*Problem to work on:*
Filtering the records below, copy only those lines that include the word "steve".

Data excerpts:
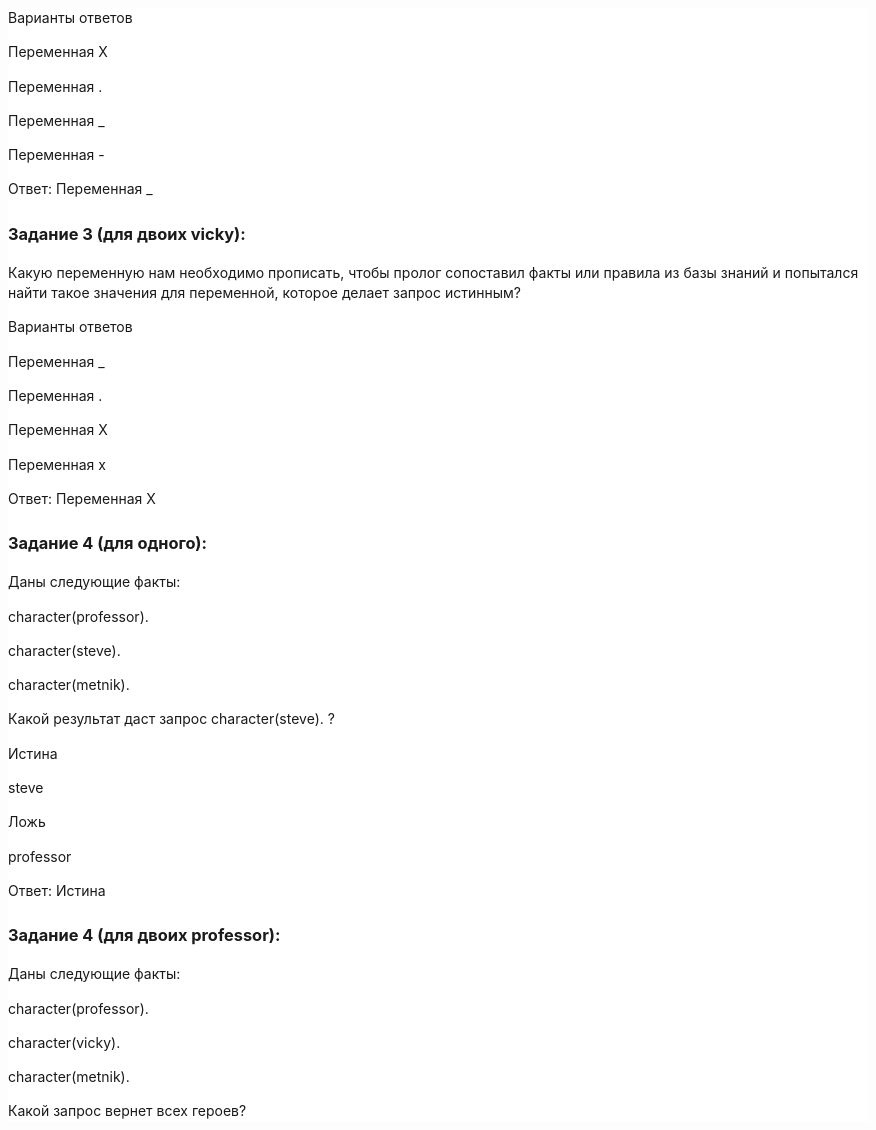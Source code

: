 Варианты ответов

Переменная Х

Переменная .

Переменная _

Переменная -

Ответ: Переменная _

### Задание 3 (для двоих vicky):

Какую переменную нам необходимо прописать, чтобы пролог сопоставил факты или правила из базы знаний и попытался найти такое значения для переменной, которое делает запрос истинным?

Варианты ответов

Переменная _

Переменная .

Переменная Х

Переменная x

Ответ: Переменная Х

### Задание 4 (для одного):

Даны следующие факты:

character(professor).

character(steve).

character(metnik).


Какой результат даст запрос character(steve). ?

Истина

steve

Ложь

professor

Ответ: Истина

### Задание 4 (для двоих professor):

Даны следующие факты:

character(professor).

character(vicky).

character(metnik).

Какой запрос вернет всех героев?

*Reply to the exercise:*
character(steve).
Какой результат даст запрос character(steve). ?
steve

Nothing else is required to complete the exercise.